- Your assignment
Beneath this line is the data. Output exactly the lines from the line with "- [x] **Internet" to the line with "- [x] **Operating", both ends included, and nothing more.

- Exercise data
* * * * *
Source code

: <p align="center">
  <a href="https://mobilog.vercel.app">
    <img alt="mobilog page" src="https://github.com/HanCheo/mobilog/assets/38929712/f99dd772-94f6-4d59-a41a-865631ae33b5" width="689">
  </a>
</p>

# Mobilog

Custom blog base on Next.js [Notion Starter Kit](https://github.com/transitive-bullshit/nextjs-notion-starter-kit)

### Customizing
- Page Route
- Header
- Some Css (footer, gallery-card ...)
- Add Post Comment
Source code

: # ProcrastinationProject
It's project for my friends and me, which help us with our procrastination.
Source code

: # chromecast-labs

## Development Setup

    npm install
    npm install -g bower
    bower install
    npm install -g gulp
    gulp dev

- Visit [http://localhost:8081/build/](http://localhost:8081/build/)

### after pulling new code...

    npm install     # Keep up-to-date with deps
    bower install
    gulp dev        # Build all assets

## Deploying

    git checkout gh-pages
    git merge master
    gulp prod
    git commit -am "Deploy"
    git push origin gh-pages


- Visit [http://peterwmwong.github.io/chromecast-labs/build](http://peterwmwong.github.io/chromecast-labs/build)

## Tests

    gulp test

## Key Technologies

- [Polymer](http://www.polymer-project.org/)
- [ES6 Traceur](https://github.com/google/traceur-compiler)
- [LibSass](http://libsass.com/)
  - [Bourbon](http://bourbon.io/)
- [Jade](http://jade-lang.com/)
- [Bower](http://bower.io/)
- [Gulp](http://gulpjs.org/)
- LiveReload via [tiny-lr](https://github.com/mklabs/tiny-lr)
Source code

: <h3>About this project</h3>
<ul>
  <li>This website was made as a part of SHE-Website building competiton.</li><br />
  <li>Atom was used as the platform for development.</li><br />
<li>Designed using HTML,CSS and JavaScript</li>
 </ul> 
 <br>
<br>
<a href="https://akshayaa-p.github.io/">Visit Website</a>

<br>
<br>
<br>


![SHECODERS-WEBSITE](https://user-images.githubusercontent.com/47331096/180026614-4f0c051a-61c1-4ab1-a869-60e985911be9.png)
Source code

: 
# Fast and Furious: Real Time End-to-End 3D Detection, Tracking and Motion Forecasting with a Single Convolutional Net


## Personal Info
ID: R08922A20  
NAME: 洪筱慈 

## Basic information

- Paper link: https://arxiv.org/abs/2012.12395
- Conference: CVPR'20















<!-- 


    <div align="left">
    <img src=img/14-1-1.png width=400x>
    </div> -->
* * * * *
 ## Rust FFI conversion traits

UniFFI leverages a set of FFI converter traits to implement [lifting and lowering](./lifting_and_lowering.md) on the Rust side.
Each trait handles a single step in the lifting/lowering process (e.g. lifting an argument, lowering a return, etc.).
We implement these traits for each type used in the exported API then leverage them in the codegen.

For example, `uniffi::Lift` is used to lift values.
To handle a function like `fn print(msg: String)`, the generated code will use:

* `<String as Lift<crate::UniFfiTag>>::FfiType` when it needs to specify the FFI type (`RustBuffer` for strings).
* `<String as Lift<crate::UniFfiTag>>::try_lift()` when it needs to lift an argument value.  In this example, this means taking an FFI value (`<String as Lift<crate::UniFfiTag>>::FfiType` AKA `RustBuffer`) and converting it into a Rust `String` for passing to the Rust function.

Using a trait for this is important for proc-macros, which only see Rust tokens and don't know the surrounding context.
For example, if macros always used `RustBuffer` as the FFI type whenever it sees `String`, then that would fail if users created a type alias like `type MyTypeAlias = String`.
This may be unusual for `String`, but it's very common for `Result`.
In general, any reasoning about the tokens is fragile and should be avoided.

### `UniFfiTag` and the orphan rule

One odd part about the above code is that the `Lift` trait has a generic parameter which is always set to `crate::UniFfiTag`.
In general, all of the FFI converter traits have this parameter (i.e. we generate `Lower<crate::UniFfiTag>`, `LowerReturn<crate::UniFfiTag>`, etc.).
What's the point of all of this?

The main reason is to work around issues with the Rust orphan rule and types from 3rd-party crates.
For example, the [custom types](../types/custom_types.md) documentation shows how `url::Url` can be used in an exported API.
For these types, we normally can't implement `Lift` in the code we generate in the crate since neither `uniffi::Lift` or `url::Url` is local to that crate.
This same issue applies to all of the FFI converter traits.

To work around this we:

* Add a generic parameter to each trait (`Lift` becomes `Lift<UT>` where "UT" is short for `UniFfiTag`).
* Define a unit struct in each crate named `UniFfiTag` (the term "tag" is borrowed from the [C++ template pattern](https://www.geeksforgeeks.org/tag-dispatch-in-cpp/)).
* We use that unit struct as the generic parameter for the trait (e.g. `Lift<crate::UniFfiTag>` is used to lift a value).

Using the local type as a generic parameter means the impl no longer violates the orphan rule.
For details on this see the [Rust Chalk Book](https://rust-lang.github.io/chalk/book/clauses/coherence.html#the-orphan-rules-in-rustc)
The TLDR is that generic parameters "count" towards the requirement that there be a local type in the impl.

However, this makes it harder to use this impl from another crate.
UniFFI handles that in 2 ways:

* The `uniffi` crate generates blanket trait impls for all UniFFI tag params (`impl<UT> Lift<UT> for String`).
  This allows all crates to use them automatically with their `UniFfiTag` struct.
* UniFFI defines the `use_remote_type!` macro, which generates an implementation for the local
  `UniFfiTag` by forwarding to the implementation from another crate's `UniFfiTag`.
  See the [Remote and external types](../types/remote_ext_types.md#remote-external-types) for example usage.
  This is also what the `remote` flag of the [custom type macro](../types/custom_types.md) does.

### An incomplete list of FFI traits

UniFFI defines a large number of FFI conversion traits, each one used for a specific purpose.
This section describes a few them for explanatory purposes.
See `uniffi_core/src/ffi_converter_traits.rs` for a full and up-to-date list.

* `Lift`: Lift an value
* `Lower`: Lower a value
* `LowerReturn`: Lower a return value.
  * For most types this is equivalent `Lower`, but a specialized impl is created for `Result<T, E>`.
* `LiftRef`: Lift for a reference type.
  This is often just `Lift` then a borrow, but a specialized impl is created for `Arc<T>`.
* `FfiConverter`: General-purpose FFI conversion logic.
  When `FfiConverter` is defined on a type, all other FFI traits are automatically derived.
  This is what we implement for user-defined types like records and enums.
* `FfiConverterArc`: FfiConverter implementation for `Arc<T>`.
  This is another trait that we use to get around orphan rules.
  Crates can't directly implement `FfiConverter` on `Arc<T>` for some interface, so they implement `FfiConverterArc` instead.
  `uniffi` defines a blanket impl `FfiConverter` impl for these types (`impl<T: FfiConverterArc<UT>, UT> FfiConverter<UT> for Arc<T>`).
* * * * *
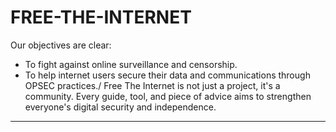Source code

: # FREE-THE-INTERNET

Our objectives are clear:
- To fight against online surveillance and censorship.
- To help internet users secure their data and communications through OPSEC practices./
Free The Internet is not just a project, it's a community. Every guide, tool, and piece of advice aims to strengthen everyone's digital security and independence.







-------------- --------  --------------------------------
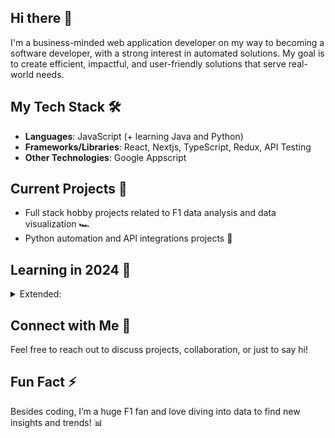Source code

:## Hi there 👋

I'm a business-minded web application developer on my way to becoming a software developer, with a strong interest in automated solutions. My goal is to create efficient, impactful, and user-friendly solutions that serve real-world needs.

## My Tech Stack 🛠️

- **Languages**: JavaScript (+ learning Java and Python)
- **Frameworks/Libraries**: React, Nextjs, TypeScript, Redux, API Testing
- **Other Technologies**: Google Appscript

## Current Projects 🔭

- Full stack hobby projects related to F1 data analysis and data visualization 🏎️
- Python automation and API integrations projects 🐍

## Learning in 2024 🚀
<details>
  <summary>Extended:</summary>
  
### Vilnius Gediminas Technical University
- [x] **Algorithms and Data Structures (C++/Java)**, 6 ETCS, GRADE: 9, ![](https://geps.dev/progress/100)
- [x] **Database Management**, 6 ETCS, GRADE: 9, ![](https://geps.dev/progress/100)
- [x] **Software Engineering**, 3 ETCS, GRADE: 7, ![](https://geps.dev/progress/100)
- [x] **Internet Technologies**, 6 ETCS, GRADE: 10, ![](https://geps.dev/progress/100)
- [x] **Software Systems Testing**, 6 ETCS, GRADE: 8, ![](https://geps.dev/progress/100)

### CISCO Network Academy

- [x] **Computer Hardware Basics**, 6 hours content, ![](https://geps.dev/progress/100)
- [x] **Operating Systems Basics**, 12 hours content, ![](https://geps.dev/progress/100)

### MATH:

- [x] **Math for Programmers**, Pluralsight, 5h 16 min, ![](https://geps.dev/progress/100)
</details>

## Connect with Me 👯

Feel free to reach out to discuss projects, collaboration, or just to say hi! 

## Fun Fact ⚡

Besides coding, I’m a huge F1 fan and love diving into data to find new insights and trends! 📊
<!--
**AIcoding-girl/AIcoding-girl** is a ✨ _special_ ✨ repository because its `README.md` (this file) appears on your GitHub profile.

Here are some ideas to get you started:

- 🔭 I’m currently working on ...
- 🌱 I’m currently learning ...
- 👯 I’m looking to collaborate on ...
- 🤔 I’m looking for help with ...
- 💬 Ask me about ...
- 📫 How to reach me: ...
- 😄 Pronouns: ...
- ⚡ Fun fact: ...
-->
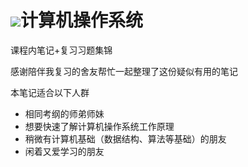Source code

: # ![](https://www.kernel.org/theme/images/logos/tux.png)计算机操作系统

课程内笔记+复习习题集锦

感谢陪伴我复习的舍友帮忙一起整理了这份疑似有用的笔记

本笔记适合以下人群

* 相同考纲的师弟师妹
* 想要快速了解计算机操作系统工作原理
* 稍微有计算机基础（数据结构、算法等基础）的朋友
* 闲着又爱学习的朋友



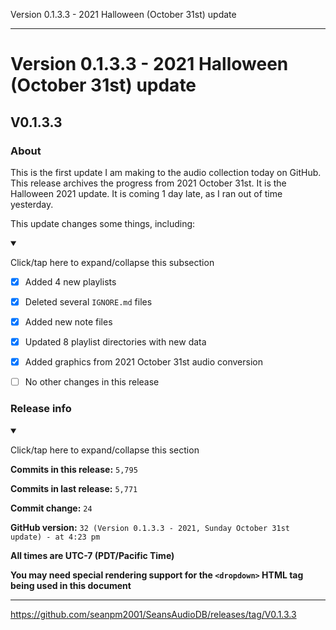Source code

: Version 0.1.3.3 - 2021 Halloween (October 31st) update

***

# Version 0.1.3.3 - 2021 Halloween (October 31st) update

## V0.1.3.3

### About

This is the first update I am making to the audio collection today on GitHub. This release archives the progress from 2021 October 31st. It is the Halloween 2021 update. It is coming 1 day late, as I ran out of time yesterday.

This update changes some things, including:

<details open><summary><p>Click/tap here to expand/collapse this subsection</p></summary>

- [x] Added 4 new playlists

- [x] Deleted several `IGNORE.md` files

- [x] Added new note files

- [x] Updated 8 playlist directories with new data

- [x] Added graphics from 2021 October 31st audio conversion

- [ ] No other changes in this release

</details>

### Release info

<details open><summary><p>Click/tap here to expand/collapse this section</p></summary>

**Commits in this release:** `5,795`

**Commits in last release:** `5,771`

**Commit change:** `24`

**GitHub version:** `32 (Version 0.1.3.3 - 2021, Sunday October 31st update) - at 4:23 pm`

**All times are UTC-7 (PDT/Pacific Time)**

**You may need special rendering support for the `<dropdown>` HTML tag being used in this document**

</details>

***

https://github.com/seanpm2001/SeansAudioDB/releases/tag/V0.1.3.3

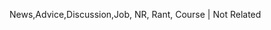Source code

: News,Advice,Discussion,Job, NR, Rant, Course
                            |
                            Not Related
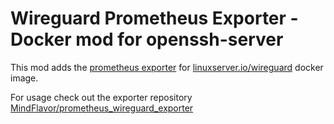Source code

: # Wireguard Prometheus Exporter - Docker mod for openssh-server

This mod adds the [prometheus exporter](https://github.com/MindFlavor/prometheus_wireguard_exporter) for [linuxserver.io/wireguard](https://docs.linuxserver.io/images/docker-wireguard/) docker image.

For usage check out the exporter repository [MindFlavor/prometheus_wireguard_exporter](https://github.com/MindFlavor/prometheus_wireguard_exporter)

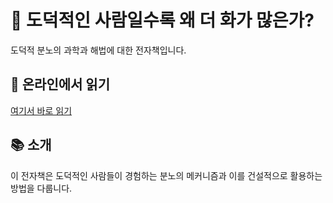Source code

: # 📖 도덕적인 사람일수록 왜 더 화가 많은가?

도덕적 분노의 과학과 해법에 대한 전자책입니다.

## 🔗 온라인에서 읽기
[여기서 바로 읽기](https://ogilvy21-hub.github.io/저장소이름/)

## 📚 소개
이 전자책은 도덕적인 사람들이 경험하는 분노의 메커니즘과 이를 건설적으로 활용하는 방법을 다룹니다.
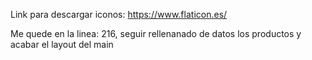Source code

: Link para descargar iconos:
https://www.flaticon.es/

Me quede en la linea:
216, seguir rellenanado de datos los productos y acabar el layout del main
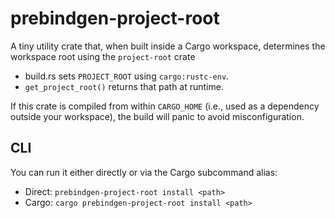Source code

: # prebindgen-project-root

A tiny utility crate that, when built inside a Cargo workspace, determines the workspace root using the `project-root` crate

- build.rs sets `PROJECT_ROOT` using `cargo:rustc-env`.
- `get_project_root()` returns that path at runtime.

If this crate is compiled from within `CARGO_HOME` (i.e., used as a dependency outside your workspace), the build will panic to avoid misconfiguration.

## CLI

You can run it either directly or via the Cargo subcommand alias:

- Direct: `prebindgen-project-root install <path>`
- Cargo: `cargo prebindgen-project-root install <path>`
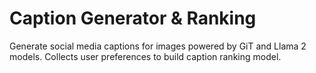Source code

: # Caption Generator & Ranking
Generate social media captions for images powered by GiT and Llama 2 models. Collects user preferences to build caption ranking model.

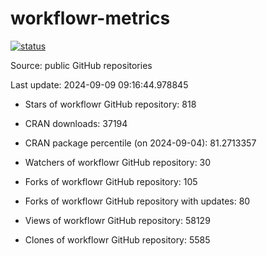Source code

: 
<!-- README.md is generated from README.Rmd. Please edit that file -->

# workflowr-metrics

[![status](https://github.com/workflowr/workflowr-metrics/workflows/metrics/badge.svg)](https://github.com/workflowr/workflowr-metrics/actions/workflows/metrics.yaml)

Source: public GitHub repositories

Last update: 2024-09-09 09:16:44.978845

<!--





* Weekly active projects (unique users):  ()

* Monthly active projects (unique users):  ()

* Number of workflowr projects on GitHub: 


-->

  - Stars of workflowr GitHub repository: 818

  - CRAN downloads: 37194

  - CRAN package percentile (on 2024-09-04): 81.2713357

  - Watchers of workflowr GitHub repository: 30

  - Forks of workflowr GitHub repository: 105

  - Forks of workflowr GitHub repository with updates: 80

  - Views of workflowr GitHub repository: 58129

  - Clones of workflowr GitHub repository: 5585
* * * * *
- Solution to the exercise
- [x] **Internet Technologies**, 6 ETCS, GRADE: 10, ![](https://geps.dev/progress/100)
- [x] **Software Systems Testing**, 6 ETCS, GRADE: 8, ![](https://geps.dev/progress/100)

### CISCO Network Academy

- [x] **Computer Hardware Basics**, 6 hours content, ![](https://geps.dev/progress/100)
- [x] **Operating Systems Basics**, 12 hours content, ![](https://geps.dev/progress/100)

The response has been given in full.